May 15, 2019

Aligning Your Portfolio With Your Time Horizon

The typical investment policy for the unre­stricted assets of an endowment or foundation is to earn a return of 5% after inflation over a long-term time horizon. If these policies are met, the portfolio can support a 5% spend/distribution rate net-of-fees and preserve real purchasing power in perpetuity.

Time horizon is the amount of time until the organization needs to access the assets. A longer time horizon allows an investor to in­vest more aggressively, as they have longer to weather market volatility, and also translates into less need for liquidity. With a shorter time horizon, a more conservative approach helps to prevent significant losses just before with­drawing assets. For endowments, generally only a small portion of the assets is needed in the short term; the majority of the funds have a time horizon that is essentially perpetual. This very long time horizon makes it possible for endowments to consider incorporating riskier, less liquid asset classes that can provide greater return potential over that long-term horizon.

Data suggests that most E&F portfolios, es­pecially those with total assets of less than $1 billion, are more naively invested than their time horizons call for. Contrary to smaller in­stitutions, larger organizations tend to build portfolios with less fixed income and higher allocations to alternative investments, such as real estate, real assets, private equity, and absolute return strategies. These alternative asset classes, implemented properly, can both enhance returns and reduce volatility of the overall portfolio. You can see in the chart below that endowments with larger allocations to private equity (>15%) have performed in the top half among their peers more than those endowments with smaller allocations to pri­vate equity (<5%) over a ten-year time period.

It is important to recognize that incorporating alternatives does reduce portfolio liquidity; however, given a truly long-term time hori­zon, illiquidity should not preclude these investments from the portfolio.

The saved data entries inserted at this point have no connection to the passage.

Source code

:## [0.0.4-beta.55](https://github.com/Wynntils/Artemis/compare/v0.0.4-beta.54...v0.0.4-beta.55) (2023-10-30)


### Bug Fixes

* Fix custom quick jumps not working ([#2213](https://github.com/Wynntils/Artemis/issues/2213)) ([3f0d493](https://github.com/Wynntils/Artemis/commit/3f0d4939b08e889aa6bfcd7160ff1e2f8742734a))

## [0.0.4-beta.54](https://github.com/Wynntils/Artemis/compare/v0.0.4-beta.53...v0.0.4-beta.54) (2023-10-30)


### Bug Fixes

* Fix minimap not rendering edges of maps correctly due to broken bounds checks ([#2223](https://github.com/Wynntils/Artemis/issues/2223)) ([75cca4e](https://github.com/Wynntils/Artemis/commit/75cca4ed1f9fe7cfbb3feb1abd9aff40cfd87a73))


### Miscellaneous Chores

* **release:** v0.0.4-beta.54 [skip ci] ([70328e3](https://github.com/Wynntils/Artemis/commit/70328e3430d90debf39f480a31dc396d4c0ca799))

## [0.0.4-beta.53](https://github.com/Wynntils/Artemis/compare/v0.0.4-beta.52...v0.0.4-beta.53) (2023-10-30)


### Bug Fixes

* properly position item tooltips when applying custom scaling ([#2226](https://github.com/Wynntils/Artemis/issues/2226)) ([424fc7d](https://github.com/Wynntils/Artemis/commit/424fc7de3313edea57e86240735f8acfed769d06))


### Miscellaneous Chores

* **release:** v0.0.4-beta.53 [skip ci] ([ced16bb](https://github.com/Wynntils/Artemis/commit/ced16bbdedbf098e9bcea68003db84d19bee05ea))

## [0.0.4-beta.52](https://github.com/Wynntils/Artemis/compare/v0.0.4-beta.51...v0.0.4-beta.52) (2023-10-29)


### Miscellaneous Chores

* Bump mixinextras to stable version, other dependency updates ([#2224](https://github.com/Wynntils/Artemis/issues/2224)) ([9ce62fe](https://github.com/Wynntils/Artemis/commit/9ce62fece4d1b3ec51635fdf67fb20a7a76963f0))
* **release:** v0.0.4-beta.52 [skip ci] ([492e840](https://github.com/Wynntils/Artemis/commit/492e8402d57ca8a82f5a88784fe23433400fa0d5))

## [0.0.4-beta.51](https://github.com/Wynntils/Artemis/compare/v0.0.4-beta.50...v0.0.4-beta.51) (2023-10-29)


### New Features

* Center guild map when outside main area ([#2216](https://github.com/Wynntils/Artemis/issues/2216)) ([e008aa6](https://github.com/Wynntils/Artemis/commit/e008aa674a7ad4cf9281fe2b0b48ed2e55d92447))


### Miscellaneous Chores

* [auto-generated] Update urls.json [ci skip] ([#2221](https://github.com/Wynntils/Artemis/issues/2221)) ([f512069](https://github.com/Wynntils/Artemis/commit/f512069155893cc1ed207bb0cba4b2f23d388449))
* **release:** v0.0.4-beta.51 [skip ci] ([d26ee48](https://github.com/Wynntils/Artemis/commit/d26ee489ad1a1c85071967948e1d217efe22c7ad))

We regularly educate and recommend that our endowment and foundation clients posi­tion portfolios to be in line with a perpetual time horizon. For those clients where it’s pru­dent to do so, we normally recommend low levels of fixed income, given the current low interest rate environment, and higher levels of illiquid investments, particularly private equi­ty. Moreover, when the portfolio is prudently implemented for the long term with alterna­tives such as private equity, meeting a 5% real return is much more achievable.